### Work to be completed
Start at the line with "Our test machine, the" in the records below, stop at the line with "searches for values", and return every line in that span exactly, the two end lines included.

(Dataset entries)
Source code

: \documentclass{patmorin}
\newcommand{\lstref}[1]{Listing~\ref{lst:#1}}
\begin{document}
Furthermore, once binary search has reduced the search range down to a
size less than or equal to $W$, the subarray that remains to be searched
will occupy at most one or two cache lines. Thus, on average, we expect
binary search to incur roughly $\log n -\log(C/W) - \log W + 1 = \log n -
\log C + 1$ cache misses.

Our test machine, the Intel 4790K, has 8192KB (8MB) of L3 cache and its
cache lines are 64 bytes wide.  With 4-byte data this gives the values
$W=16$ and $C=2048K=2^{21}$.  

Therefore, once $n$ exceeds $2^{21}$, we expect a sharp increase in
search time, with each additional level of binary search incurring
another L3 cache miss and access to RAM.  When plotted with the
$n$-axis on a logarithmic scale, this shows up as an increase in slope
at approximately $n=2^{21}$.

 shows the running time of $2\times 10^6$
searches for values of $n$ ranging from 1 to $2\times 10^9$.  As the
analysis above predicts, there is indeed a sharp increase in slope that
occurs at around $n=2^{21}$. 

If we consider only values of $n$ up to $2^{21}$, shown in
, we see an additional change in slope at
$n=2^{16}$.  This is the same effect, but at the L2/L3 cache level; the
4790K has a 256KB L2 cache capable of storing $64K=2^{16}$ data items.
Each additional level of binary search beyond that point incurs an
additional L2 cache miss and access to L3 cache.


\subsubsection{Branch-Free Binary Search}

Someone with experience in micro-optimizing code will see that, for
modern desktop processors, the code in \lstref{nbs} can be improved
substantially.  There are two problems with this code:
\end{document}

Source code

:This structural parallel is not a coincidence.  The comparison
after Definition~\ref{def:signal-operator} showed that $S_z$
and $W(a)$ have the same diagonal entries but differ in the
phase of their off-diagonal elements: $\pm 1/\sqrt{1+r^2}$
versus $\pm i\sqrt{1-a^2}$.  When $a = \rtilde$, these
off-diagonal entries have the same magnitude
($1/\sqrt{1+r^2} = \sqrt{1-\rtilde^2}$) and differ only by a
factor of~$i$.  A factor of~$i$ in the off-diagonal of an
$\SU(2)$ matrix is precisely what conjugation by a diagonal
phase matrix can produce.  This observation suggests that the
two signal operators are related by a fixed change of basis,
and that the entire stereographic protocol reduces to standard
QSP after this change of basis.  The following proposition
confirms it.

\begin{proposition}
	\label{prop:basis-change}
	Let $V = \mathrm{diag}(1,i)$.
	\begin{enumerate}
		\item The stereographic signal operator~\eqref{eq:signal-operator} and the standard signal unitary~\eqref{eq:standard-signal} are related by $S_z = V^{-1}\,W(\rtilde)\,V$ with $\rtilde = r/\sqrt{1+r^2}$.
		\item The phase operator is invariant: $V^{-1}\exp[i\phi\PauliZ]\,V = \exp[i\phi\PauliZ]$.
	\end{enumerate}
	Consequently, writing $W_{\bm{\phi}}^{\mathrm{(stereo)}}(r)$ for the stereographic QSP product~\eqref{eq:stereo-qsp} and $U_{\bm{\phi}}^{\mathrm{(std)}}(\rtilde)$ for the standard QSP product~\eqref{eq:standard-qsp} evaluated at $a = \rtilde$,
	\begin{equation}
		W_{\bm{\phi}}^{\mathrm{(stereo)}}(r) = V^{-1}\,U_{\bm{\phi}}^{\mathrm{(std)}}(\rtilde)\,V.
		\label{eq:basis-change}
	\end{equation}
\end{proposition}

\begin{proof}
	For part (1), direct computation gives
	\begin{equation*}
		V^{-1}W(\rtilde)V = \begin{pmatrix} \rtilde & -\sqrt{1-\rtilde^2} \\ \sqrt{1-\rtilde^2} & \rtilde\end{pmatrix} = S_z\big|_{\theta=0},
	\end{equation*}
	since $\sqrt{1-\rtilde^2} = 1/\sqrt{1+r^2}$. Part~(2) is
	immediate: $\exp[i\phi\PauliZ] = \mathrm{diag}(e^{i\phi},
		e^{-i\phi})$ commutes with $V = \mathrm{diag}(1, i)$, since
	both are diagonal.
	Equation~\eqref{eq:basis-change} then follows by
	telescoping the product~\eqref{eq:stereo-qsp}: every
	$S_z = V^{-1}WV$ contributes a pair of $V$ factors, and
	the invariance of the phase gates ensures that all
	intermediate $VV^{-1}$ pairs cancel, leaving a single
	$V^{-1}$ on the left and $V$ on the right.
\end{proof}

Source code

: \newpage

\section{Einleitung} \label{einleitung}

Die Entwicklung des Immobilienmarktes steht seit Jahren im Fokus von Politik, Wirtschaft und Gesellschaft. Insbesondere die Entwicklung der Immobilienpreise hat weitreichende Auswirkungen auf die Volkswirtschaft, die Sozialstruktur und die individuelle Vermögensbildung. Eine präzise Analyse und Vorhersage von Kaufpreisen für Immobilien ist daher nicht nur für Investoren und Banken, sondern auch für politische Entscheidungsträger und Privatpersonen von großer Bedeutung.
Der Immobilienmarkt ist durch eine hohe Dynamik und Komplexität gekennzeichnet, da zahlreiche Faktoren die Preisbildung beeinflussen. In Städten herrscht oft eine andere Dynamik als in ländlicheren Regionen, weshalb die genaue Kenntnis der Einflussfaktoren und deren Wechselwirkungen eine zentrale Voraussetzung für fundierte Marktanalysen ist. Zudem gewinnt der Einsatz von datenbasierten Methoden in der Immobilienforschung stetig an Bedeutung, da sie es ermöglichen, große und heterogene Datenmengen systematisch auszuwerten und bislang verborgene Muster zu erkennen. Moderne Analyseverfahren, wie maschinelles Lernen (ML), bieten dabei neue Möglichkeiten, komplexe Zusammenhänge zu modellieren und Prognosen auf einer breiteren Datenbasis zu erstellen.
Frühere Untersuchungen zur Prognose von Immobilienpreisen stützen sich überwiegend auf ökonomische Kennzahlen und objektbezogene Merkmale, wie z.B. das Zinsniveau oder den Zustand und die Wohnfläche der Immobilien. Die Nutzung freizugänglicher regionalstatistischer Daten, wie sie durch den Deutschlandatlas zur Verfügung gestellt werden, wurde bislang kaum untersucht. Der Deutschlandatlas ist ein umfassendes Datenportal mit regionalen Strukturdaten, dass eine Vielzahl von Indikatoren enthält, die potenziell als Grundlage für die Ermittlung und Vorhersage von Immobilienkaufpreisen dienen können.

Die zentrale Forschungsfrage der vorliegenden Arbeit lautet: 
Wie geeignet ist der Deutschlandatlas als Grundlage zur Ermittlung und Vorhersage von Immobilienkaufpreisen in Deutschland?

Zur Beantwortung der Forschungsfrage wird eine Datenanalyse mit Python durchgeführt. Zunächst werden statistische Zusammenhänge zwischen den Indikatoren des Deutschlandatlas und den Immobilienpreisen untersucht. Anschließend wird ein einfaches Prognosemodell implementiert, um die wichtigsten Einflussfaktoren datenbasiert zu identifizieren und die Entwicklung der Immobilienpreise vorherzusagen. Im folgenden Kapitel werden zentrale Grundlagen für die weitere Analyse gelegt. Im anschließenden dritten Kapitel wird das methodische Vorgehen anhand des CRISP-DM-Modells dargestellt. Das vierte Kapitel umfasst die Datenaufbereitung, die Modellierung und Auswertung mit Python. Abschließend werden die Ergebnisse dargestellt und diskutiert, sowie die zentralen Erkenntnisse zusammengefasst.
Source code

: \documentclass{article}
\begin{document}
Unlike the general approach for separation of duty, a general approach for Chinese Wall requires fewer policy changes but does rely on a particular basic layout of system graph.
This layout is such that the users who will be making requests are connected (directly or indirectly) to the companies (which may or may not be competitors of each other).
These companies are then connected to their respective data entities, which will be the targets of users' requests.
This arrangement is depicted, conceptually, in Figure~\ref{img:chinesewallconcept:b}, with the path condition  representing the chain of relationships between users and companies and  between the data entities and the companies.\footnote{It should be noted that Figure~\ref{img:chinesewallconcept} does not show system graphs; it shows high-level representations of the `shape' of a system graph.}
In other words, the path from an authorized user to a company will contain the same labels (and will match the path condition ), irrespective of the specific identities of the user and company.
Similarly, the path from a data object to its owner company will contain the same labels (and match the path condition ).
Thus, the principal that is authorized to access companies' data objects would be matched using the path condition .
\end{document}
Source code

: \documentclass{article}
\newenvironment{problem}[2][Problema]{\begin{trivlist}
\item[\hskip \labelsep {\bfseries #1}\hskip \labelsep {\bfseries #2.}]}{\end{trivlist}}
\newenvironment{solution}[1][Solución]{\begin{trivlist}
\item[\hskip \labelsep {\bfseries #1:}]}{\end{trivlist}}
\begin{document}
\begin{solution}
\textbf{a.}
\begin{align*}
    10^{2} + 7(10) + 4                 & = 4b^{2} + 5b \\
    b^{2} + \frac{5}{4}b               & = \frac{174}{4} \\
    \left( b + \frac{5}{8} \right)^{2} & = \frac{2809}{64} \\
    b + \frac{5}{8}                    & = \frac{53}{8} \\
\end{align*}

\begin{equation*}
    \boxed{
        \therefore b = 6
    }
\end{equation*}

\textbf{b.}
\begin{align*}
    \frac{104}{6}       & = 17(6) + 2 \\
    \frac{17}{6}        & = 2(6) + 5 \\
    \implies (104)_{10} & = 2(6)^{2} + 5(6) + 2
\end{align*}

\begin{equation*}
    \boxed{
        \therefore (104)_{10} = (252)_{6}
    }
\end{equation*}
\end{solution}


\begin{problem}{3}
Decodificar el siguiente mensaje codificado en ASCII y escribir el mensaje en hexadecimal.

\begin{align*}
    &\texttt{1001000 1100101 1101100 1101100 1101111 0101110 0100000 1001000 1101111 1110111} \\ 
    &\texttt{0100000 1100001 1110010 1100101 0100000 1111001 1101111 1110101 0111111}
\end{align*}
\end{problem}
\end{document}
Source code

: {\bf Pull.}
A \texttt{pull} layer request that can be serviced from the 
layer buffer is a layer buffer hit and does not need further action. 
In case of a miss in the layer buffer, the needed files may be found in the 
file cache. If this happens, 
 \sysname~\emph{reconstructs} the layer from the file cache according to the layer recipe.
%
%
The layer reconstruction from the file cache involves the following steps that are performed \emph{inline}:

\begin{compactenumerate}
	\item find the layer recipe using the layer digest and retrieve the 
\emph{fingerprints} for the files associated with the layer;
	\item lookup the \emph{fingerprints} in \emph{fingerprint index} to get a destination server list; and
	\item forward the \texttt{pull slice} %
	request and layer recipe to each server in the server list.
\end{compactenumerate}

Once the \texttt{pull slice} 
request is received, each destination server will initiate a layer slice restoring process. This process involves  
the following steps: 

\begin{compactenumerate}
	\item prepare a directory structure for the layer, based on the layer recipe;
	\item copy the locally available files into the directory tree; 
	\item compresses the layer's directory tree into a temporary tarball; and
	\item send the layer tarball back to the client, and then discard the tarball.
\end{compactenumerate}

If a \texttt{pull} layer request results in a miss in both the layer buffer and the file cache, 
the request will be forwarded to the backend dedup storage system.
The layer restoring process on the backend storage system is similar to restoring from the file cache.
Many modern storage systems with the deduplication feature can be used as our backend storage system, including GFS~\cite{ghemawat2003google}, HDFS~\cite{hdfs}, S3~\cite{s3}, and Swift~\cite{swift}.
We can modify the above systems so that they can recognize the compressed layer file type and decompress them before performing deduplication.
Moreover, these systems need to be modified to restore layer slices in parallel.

### Response to this task
Our test machine, the Intel 4790K, has 8192KB (8MB) of L3 cache and its
cache lines are 64 bytes wide.  With 4-byte data this gives the values
$W=16$ and $C=2048K=2^{21}$.  

Therefore, once $n$ exceeds $2^{21}$, we expect a sharp increase in
search time, with each additional level of binary search incurring
another L3 cache miss and access to RAM.  When plotted with the
$n$-axis on a logarithmic scale, this shows up as an increase in slope
at approximately $n=2^{21}$.

 shows the running time of $2\times 10^6$
searches for values of $n$ ranging from 1 to $2\times 10^9$.  As the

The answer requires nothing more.